Return exactly and only these lines: the first of the listing through the one containing "Later, these two".

╭──

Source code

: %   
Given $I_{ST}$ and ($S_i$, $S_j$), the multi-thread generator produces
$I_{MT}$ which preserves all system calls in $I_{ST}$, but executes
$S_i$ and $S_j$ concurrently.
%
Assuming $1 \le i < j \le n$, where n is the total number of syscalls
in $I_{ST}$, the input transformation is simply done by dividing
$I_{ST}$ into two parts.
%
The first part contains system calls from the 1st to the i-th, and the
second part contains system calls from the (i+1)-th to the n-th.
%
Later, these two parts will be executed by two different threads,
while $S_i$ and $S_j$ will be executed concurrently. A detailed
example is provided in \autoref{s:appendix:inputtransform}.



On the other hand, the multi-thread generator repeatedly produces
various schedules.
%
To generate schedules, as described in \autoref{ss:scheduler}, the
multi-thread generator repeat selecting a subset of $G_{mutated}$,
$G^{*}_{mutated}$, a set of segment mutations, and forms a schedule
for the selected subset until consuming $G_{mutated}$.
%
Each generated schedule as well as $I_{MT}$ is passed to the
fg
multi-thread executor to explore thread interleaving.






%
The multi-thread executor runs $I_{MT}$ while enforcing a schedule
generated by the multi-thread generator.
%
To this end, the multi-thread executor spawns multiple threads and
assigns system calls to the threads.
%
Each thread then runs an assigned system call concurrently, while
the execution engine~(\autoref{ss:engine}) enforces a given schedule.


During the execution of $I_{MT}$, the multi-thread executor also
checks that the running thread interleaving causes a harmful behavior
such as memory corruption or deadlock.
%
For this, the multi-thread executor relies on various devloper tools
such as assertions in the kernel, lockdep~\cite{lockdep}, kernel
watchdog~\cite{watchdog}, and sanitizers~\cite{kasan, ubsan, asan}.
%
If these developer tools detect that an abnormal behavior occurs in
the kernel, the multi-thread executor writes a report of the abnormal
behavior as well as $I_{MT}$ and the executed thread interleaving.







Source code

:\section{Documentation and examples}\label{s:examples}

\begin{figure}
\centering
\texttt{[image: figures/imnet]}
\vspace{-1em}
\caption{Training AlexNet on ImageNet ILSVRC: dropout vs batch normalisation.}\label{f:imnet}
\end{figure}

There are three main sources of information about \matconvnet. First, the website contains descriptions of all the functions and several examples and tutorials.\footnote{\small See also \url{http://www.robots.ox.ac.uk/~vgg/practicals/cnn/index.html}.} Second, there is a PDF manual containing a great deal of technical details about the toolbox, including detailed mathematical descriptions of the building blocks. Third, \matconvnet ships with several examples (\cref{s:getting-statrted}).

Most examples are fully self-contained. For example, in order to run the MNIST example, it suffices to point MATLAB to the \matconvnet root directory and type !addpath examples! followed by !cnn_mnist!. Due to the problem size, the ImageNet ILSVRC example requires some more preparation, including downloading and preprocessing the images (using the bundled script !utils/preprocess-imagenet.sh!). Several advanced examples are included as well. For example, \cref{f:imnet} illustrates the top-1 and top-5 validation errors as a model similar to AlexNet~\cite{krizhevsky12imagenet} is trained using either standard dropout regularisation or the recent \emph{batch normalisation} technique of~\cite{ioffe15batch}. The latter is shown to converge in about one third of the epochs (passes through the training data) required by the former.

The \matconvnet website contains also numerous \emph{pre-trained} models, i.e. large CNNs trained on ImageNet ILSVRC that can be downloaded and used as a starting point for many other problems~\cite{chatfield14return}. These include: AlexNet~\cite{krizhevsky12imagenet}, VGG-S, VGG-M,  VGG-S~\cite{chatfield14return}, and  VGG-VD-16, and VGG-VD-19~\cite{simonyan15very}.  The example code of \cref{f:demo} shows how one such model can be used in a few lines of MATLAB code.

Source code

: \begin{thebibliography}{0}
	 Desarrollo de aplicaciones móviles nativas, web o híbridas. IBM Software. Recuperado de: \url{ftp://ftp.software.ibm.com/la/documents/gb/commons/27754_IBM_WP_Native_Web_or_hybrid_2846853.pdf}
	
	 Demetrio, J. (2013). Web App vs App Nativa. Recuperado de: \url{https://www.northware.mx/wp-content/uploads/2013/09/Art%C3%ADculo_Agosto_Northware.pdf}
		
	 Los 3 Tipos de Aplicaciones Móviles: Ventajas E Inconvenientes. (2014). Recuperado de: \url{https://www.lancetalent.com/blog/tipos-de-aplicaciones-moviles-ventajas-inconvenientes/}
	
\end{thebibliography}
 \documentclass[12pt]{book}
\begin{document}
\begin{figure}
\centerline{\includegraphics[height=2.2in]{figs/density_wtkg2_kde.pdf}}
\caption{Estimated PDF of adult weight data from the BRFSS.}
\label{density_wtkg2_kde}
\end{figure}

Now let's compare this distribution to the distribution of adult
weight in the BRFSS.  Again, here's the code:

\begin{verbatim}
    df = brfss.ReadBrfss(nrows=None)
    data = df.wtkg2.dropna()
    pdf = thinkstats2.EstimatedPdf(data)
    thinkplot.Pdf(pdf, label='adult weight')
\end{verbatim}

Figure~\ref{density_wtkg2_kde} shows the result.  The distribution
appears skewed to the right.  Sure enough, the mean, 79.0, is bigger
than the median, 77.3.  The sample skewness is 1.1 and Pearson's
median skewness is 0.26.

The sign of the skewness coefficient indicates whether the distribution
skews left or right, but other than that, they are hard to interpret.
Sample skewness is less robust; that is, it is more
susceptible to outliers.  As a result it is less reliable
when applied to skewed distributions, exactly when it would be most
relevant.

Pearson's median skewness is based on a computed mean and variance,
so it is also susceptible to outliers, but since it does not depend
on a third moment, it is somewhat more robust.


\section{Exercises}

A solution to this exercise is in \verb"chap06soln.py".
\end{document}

╰──

FINISHED TASK:
Source code

: %   
Given $I_{ST}$ and ($S_i$, $S_j$), the multi-thread generator produces
$I_{MT}$ which preserves all system calls in $I_{ST}$, but executes
$S_i$ and $S_j$ concurrently.
%
Assuming $1 \le i < j \le n$, where n is the total number of syscalls
in $I_{ST}$, the input transformation is simply done by dividing
$I_{ST}$ into two parts.
%
The first part contains system calls from the 1st to the i-th, and the
second part contains system calls from the (i+1)-th to the n-th.
%
Later, these two parts will be executed by two different threads,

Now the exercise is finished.